A handful of psychos in Florida get to say who the president is, but in 47
states, nobody really cares who you vote for. That's a better-than-average
election.
Environmentalism: I understand environmental concerns.
I am even worried about environmental issues. Unfortunately, environmentalists
suffer from righteous indignation. I find it
impossible to trust anyone suffering from this, or agree
with them on any level. Righteous indignation immediately forces me to take
an opposing view. I guess it's a personality flaw of mine.
Abortion: Have one if you want. I'm male. I'm never
going to get pregnant. I'm never going to have an abortion. If I am ever
in a position
where an abortion matters, I'll stand behind the beliefs of my significant
other. Hopefully her beliefs won't intrude on someone else. I don't really
care if it's legal or not.
The Military: Are we defending America? Well then, we
need lots of nukes, and the elusive enemy can smolder under a glowing cloud
of radioactive prejudice! Uh... wait a minute... what the hell are American
troops doing in other countries? Are my taxes paying for that?!
Science: I hate any science which isn't meant to pursue
a tangible technological benefit. Astronomy is expensive intellectual posturing
to me. Archaeology benefits the world very little. NASA is a awfully expensive,
when you consider that they don't produce much beyond some pretty pictures.

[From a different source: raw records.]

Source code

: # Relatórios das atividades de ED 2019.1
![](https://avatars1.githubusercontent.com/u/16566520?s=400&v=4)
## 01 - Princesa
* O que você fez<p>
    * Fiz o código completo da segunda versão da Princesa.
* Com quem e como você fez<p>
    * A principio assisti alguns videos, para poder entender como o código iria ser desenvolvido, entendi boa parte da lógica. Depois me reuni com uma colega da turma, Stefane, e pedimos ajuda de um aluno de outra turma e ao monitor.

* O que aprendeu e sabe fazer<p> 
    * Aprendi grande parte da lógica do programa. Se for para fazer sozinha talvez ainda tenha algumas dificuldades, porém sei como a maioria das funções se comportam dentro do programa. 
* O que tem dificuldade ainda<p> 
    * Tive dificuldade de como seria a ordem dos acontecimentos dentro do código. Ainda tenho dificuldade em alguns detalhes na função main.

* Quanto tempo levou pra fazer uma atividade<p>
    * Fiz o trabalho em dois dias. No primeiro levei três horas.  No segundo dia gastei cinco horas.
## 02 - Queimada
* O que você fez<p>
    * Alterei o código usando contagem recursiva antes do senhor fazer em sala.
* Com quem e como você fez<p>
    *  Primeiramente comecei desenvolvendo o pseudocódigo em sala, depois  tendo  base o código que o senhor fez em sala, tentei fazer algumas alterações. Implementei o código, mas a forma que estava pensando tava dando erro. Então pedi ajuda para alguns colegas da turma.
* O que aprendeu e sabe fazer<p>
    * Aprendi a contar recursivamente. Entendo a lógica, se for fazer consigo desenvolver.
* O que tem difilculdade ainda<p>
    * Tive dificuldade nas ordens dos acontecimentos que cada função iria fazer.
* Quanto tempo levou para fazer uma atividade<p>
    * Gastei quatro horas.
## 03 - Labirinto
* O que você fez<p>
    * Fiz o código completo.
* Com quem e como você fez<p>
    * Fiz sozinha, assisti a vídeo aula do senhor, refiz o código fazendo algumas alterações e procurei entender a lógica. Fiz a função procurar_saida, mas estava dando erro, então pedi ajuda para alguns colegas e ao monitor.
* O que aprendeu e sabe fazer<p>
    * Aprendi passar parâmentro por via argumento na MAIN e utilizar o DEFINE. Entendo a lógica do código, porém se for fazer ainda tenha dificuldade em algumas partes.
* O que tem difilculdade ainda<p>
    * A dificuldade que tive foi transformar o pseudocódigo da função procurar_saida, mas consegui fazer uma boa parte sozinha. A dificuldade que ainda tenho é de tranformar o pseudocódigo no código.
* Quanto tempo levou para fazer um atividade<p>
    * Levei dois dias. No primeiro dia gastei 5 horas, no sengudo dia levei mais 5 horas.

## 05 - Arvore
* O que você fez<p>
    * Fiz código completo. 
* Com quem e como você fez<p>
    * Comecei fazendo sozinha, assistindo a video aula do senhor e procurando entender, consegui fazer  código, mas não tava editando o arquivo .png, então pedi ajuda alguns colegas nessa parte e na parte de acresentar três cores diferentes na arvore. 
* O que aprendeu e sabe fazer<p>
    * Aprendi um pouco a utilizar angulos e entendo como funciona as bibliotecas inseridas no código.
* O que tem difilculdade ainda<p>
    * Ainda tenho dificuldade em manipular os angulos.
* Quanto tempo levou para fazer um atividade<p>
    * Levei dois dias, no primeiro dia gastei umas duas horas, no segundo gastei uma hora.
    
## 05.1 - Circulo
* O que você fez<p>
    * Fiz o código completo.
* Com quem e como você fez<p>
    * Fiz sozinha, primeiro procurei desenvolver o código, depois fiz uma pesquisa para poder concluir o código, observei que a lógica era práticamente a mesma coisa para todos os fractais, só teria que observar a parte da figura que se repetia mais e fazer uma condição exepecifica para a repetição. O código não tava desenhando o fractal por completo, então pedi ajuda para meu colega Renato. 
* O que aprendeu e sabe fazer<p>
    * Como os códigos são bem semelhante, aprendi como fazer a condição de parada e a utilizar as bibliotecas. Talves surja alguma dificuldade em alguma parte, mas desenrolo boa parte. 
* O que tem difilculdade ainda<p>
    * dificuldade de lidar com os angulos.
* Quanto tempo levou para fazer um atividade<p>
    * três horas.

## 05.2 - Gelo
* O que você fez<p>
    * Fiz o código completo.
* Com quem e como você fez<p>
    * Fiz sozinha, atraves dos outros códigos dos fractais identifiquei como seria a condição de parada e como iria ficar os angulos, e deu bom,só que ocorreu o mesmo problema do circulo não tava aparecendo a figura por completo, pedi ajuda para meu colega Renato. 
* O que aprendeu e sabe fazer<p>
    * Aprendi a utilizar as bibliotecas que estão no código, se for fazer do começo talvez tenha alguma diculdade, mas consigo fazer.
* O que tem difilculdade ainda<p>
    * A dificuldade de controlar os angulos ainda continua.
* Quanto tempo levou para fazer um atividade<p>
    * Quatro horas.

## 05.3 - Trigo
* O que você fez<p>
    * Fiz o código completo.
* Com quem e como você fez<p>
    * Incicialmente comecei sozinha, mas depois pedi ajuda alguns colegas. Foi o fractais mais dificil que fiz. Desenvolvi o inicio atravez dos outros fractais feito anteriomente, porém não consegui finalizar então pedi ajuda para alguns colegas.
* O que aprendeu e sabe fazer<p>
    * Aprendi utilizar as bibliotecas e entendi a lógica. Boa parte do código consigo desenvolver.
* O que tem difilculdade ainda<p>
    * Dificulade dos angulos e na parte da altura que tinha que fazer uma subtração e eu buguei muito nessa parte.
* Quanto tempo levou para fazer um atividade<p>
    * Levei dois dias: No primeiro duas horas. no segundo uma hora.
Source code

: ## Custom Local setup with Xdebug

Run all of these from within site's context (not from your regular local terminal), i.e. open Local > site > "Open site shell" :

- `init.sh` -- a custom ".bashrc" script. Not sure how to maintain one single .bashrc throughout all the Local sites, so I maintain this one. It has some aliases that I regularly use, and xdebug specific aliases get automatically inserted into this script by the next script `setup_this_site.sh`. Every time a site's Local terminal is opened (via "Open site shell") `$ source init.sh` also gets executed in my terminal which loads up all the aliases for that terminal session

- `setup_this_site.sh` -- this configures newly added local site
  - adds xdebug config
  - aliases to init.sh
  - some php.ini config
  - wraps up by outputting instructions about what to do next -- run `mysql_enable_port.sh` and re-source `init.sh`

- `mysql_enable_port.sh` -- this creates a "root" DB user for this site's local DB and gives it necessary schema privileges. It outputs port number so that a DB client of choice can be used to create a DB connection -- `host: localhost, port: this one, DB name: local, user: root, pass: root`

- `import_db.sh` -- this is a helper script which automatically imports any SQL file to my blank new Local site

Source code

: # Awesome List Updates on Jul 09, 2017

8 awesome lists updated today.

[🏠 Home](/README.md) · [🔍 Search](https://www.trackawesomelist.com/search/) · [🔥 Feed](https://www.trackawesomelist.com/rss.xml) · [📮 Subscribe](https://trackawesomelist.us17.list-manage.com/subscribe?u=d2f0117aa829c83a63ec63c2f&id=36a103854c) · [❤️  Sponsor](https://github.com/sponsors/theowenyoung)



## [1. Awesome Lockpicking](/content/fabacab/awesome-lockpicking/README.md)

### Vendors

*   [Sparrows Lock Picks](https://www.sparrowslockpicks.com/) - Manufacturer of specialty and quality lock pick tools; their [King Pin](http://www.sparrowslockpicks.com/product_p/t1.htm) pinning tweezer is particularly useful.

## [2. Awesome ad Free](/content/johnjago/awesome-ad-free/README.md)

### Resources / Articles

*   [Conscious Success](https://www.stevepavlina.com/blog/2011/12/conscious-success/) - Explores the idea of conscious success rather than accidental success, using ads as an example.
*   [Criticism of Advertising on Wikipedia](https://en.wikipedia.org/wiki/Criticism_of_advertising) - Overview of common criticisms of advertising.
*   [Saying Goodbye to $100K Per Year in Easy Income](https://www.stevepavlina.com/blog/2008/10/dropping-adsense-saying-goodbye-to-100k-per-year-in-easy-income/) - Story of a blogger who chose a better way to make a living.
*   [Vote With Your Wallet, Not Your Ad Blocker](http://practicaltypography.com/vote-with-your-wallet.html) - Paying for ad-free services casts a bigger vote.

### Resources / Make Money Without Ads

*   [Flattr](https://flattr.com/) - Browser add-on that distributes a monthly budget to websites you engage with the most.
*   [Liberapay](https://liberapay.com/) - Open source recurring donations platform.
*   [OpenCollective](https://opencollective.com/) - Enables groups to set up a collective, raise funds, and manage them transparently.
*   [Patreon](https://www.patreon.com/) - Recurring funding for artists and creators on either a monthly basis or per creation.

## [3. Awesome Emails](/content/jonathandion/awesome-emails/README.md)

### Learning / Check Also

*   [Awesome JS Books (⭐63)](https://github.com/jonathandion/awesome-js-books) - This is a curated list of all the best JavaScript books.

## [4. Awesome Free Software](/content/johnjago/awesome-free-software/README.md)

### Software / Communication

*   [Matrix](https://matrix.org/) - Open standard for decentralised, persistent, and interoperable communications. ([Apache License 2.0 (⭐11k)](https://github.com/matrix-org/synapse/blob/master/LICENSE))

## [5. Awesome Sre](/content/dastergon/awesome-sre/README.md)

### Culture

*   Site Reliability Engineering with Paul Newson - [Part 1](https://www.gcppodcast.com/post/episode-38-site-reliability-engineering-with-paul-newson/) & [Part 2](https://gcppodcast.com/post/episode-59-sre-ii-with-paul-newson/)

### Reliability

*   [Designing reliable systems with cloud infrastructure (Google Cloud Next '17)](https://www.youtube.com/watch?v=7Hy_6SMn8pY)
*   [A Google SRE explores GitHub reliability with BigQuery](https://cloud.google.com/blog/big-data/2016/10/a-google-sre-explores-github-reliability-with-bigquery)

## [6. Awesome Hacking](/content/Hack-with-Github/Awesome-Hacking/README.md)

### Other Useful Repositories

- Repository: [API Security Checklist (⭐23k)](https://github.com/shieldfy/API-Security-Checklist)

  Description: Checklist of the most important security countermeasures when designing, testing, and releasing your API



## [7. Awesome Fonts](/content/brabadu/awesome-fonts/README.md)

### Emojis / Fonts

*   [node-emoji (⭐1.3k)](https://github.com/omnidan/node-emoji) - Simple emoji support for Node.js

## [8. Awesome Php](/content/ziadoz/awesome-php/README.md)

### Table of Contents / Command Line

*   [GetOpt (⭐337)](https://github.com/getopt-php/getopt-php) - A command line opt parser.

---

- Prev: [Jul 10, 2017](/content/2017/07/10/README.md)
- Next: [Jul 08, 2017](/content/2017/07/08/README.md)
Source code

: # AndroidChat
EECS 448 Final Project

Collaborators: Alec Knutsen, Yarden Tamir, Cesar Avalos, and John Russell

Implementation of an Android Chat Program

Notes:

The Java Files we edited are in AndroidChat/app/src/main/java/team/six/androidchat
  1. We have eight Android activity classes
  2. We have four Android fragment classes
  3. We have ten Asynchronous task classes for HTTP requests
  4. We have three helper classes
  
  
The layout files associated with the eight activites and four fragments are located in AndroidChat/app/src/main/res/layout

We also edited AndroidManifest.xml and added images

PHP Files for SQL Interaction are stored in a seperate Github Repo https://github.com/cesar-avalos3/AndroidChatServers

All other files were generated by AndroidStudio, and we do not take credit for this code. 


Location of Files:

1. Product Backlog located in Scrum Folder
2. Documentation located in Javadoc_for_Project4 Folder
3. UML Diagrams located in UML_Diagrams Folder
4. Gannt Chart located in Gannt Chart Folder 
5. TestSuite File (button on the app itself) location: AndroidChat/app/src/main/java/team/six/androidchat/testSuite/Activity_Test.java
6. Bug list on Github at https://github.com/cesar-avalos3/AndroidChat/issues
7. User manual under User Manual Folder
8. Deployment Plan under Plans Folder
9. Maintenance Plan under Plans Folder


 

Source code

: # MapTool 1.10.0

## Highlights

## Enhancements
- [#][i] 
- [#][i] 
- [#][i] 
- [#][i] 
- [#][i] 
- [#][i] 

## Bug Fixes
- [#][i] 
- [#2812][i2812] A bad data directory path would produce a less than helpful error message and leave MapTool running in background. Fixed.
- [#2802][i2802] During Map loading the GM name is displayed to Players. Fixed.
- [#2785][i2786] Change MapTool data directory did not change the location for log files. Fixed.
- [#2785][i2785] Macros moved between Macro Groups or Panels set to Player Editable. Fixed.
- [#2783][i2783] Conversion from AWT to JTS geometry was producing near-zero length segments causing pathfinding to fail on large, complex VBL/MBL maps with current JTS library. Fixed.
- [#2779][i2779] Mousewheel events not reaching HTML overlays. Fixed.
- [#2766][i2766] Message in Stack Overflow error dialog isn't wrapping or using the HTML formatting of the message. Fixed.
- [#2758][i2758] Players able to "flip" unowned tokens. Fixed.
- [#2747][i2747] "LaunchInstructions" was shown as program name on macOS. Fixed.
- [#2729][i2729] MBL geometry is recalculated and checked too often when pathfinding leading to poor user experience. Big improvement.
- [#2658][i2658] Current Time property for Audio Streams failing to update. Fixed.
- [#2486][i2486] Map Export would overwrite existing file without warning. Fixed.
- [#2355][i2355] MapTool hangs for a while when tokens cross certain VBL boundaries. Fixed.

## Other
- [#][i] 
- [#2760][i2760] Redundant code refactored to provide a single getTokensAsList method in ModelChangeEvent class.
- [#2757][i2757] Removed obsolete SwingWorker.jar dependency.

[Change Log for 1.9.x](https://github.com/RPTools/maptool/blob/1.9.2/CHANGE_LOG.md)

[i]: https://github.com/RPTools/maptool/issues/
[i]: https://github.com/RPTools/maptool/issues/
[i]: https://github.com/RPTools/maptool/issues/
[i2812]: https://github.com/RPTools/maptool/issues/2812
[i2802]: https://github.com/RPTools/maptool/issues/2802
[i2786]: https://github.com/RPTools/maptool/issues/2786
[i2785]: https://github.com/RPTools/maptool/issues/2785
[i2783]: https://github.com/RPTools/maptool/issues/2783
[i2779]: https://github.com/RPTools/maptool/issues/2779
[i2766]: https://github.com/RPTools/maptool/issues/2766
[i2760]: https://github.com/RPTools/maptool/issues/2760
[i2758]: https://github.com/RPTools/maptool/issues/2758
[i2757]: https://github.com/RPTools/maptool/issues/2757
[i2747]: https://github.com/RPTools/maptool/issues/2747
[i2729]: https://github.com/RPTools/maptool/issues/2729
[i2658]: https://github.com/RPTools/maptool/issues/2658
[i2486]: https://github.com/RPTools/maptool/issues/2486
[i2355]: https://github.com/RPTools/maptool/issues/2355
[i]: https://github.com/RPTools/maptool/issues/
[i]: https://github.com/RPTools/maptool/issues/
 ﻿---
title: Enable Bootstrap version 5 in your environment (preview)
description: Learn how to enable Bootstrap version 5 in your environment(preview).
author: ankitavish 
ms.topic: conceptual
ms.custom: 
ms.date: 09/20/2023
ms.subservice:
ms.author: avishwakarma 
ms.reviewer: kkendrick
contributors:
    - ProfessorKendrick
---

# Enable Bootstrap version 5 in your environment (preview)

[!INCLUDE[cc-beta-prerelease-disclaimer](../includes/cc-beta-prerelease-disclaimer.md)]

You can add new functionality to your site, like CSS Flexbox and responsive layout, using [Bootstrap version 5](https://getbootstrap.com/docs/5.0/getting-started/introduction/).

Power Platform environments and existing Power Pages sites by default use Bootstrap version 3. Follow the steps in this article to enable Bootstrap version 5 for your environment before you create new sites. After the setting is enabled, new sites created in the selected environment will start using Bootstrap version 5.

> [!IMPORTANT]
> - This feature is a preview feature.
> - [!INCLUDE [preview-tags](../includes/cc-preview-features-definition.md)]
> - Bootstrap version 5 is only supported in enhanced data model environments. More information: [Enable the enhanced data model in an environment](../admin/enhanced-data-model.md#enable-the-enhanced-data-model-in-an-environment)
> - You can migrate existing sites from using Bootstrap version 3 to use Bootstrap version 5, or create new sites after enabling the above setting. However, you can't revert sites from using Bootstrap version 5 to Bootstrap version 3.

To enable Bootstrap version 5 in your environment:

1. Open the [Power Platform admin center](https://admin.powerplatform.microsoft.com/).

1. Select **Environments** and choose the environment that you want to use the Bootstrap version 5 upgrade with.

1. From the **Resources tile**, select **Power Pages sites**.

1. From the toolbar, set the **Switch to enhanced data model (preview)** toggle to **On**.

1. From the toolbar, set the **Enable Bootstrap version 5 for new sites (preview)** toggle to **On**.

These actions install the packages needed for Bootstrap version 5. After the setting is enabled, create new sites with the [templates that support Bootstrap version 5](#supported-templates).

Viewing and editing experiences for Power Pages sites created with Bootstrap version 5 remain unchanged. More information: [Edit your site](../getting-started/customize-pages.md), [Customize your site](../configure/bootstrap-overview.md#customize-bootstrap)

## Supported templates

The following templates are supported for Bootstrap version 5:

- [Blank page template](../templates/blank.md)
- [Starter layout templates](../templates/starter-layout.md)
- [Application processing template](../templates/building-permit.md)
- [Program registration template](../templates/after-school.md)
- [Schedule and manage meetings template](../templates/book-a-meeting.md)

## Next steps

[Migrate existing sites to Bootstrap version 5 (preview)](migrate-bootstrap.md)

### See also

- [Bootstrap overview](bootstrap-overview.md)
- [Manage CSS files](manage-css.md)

Foreign Aid: Let's face it, about 5 billion people are
going to die in your lifetime. You'd have two lifetimes of misery if you
spent
1 full second mourning each death. People die. It happens. Get over it. Now...
that having been said... Americans have an awful lot, and there's no reason
to hoard it (especially since we're fat bastards, on average). There isn't
much reason for us not to help them out. Tanks and soldiers aren't the kind
of thing, however, that I feel we need to supply the 3rd world.
Evolution: Get over it, primate. You're descended from
pond scum, just like everybody else! You're sweaty, you have stinky feet and
bad breath. If anybody designed you, you'd smell better.
Prayer in School: You have a right to religion, as long
as you don't force someone else into it. Prayer in schools is wrong. It
isn't
fair. Let me tell you a story. I was raised Mormon. Everyone hates Mormons,
and it's no wonder. It's a really lame religion. When I graduated from High
School, in Podunks-ville, Utah, some dork led everyone into the auditorium
and held a group prayer. Everyone knew it was illegal. People did it, anyway.
Now... a lot of non-Mormon kids were going to my High School. They were pretty
pissed off. So was I... because I'm not into religion. Unless you're Mormon,
you'd be annoyed, too. Mormons in different places are furious at being forced
to participate in Catholic prayers. I've heard the stories. People... we
don't need another reason to hate school.
School in General: Yeah, I'll bet you think it's really
cute that 13-year-old Sally sits around and reads Shakespeare. Hah,
hah, hah. You sadistic scum. Shakespeare is never going to help 13-year old
Sally get a job. Neither is poetry. History isn't going to do it, either.
It's going to be real funny when Sally, inspired by round-robin political
discussions and "opinion papers," gets a degree in Drecht and never
learns a marketable skill. You'll be laughing it up when she becomes --
and
stays -- a poor, angry secretary until she retires at age 65, struggling
to do shit-jobs that nobody else in the office will. Do her a favor and
teach
her how to smear colored animal fat on her mouth and puke up those excess
calories. She's going to be totally dependent on someone else for as long
as she confuses "Literature" with a career.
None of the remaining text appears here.